Presentation can mean everything in te sale of such work. Even though he still shoots for Newsweek and other magazines, Delahaye bristles at the term photojournalist. In 2001 he adopted a large-format technique and publicly declared himself an artist. The J. Paul Getty museum, not known for highlighting still simmering trouble spots, recently put 10 of his enormous prints on its walls, including Dead Taliban Fighter, for the one-man show “Recent History,” which runs through November 25th.
“His photographs are still in a documentary from,” says the Getty’s assistant photography curator, Anne Lacoste. “But in their scale, they’re not about an event as much as they are about their relationship to history painting. He’s not illustrating an article; he’s questioning the limits of the medium. There’s a broader field of vision, a larger context.”

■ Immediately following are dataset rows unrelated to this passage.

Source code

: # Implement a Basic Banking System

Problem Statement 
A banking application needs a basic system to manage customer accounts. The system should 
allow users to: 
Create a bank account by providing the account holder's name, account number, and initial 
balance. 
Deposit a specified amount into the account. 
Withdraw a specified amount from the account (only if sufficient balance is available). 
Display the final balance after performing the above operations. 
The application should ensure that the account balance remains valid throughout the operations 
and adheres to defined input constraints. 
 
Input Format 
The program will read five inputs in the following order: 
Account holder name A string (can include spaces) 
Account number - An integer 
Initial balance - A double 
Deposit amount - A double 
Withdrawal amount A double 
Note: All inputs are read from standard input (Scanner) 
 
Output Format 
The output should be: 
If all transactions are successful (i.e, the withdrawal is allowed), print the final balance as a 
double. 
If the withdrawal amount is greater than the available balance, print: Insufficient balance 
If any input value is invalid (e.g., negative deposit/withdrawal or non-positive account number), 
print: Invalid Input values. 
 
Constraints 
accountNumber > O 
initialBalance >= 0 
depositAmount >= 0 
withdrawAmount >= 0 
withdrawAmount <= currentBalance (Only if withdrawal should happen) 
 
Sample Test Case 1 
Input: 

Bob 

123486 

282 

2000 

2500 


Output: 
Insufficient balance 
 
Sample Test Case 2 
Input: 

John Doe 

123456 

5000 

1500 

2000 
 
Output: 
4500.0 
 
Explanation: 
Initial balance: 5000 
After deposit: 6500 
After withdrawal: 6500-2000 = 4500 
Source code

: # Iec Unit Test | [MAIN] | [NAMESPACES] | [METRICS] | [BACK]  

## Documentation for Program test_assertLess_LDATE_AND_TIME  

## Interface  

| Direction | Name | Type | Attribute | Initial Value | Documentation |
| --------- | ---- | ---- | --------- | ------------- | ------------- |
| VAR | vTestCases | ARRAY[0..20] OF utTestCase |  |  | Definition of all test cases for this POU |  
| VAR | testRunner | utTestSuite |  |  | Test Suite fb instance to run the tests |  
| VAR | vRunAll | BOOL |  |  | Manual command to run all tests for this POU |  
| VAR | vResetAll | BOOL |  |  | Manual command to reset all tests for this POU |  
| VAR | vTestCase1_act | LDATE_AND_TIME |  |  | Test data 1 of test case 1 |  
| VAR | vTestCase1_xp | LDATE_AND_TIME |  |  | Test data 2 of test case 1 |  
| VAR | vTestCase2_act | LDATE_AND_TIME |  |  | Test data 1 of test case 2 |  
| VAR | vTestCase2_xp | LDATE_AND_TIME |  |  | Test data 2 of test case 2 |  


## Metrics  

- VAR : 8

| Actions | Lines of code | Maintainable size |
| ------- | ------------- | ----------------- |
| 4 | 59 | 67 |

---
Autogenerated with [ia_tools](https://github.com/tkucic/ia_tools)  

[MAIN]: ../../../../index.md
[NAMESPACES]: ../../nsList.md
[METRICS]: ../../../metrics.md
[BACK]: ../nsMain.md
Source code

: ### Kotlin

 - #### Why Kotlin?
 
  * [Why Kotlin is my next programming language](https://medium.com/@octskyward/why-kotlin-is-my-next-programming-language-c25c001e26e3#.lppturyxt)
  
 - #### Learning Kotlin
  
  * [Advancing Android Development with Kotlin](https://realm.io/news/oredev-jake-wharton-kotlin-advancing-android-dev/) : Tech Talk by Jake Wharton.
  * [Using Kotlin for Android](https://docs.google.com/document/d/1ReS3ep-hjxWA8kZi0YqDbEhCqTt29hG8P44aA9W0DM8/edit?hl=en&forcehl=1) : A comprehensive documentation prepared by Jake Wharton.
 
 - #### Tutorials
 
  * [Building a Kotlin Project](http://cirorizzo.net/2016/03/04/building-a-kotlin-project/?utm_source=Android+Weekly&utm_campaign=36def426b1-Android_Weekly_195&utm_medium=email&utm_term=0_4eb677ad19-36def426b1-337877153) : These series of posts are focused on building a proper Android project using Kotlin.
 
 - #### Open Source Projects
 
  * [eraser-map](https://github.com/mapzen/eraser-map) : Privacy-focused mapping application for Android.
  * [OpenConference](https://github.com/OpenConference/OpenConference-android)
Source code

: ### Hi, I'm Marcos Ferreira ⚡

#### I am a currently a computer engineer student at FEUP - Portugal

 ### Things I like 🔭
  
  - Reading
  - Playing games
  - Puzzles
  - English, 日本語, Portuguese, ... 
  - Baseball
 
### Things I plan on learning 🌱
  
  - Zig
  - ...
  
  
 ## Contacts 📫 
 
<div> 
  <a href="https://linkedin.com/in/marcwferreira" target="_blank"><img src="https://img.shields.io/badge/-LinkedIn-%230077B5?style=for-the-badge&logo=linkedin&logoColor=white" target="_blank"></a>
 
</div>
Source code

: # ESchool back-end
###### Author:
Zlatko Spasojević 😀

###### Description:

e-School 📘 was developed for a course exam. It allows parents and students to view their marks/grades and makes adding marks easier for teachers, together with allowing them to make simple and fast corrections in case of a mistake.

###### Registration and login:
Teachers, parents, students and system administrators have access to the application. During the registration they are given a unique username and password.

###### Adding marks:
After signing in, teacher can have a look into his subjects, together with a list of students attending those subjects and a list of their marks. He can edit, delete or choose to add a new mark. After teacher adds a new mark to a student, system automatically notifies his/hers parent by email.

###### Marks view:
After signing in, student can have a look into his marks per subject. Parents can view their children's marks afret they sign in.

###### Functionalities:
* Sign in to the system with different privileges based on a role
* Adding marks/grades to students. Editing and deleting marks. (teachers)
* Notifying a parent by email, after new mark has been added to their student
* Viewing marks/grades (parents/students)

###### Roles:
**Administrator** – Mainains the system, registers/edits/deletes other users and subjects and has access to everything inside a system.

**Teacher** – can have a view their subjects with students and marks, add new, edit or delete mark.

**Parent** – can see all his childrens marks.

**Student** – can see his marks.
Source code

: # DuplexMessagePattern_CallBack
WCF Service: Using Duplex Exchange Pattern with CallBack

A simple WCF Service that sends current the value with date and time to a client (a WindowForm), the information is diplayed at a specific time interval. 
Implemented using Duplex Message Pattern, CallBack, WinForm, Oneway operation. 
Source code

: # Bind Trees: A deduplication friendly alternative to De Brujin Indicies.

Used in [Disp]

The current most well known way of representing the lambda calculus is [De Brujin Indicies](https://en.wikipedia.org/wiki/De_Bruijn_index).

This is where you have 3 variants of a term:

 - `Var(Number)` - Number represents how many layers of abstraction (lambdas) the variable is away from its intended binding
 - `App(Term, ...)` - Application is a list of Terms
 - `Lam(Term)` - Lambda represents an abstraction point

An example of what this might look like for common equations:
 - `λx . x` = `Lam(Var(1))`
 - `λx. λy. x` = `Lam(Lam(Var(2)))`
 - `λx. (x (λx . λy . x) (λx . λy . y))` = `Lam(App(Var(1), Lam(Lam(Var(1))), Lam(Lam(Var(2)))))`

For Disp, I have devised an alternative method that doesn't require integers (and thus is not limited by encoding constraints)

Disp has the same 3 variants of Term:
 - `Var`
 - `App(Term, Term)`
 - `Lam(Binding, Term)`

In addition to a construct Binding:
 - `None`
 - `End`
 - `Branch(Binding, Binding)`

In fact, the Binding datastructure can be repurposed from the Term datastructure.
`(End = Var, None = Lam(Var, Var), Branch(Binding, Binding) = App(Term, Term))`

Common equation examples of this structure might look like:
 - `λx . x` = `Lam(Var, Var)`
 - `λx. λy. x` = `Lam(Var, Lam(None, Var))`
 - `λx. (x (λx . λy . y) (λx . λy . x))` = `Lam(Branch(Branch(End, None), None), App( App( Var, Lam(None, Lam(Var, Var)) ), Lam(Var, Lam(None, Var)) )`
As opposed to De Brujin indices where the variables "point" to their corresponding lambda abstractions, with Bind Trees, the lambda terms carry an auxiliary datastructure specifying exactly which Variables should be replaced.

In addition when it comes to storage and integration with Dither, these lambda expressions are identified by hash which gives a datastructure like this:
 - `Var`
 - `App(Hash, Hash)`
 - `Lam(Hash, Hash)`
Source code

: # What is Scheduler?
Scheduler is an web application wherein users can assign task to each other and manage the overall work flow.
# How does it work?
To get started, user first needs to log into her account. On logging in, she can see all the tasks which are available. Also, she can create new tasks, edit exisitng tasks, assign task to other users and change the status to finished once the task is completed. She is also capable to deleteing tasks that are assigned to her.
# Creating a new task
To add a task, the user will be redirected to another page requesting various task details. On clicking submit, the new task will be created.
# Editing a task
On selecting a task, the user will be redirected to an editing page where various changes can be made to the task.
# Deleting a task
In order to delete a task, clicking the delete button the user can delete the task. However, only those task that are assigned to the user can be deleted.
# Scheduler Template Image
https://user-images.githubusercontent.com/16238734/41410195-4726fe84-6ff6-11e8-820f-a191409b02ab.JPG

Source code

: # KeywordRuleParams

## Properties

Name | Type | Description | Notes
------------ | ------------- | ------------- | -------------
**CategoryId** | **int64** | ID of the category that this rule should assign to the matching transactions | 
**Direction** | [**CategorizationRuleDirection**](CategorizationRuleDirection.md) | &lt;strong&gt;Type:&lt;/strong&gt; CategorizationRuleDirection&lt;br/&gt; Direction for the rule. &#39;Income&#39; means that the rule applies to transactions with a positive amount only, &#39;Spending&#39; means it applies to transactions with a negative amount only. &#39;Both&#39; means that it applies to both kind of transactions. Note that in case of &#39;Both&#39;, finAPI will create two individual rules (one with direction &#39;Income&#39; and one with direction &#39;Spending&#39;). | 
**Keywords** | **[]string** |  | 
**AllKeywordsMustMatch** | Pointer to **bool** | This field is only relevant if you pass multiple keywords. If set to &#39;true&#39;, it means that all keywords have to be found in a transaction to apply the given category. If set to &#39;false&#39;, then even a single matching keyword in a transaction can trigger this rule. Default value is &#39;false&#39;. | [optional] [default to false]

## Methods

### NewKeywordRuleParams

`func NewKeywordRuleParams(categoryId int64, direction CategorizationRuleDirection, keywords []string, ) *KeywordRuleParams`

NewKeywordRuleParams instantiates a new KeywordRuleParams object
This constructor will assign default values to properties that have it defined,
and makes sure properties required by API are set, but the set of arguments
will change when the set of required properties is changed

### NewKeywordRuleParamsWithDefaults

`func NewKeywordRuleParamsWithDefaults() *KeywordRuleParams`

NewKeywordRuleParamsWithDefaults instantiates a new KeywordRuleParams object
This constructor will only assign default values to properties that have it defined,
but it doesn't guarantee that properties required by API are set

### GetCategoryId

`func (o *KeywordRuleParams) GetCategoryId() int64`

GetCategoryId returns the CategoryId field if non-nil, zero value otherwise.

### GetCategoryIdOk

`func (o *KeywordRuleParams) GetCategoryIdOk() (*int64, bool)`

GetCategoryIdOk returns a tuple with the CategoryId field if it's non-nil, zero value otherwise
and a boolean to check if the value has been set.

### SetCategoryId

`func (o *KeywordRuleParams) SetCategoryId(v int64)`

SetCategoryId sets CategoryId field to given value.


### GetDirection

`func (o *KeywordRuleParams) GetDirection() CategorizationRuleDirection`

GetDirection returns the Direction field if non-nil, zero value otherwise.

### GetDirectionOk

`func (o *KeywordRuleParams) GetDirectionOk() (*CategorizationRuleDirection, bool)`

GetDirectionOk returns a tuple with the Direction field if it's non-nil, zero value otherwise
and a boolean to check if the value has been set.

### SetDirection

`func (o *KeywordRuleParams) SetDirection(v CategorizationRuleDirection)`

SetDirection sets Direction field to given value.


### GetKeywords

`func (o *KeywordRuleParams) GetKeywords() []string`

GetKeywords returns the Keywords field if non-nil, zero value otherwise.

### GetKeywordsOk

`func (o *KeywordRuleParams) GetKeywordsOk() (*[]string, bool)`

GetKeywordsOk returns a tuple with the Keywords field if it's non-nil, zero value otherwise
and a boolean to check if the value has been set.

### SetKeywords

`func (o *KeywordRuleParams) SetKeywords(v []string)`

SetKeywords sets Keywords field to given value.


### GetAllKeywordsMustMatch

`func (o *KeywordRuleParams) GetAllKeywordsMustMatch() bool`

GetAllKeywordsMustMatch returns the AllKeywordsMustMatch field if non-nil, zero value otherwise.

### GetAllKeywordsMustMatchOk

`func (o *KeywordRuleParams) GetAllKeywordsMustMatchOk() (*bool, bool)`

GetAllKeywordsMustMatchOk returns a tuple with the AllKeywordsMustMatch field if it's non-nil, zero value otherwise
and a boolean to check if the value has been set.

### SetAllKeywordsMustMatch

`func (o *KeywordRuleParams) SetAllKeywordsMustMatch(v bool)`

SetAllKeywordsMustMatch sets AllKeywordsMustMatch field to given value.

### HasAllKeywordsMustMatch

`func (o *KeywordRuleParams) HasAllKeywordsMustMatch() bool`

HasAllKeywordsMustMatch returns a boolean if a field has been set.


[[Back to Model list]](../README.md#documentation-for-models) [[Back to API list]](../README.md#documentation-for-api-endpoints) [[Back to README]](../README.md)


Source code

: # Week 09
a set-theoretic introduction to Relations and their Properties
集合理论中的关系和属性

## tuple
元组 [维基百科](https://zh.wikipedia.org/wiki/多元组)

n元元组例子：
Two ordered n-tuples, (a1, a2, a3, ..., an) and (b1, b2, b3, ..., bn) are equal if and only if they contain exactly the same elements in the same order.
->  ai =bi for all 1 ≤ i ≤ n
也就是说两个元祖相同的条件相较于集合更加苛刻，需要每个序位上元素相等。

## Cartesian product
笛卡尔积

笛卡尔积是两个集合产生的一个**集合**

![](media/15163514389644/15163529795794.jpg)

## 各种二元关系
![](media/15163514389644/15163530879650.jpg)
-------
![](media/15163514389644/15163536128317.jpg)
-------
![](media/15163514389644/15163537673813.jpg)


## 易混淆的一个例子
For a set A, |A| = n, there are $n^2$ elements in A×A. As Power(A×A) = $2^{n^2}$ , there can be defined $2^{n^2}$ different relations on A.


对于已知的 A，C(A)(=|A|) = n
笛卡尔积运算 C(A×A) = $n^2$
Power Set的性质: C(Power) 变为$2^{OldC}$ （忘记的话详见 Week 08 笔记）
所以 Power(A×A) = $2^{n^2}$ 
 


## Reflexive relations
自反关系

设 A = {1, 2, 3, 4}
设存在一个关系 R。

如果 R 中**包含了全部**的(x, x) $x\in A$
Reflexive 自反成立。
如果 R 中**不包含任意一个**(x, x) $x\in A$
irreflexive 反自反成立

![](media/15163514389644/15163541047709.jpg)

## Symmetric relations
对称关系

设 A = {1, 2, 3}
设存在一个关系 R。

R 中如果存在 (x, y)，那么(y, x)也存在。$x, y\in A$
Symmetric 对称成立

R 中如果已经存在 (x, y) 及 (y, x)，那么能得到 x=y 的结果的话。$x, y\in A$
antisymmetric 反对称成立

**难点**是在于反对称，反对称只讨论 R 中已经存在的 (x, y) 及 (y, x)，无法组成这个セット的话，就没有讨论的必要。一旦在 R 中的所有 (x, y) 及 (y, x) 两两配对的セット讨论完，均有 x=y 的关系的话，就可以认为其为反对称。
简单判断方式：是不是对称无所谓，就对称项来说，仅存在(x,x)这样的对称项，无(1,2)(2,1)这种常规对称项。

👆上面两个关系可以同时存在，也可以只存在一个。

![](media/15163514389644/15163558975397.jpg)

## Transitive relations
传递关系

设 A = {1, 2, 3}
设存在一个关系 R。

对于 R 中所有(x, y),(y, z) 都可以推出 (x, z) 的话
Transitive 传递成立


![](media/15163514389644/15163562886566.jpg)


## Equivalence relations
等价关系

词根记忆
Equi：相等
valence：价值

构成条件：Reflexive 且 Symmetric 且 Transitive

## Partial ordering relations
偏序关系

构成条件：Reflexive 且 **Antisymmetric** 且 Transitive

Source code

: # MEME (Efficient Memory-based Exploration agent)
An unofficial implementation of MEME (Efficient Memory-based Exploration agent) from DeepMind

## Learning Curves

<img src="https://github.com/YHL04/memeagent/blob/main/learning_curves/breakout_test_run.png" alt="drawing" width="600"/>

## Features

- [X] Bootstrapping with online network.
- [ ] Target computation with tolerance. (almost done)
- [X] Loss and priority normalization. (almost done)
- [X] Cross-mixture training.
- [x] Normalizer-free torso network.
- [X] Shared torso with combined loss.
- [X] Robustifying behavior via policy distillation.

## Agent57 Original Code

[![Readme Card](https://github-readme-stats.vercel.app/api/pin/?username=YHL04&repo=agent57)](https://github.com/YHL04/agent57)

Hasted and Hunt have had less luck with photographers whose work is more clearly journalistic. Since 2005 the pair has shown hard-edged images, of the Asian tsunami and other human disasters, produced by members of VII, the small but high-profile photo agency founded in 2001. This elite group comprises James Nachtwey, Ron Haviv, Christopher Morris, Antonin Kratochvil, Lauren Greenfield, Gary Knight, John Stanmeyerm Joachim Ladefoged, Alexandra Boulat and Eugene Richards. Pick up any news magazine and you’re likely to see their work.
Sales were slow at first but have heated up.  Ron Haviv’s 2005 portrait of three African girls walking in the Darfur desert has almost sold out in its larger size (30 by 40 inches) and edition of 12 priced at $3,000 apiece – respectable, if far short of the sums Delahaye commands.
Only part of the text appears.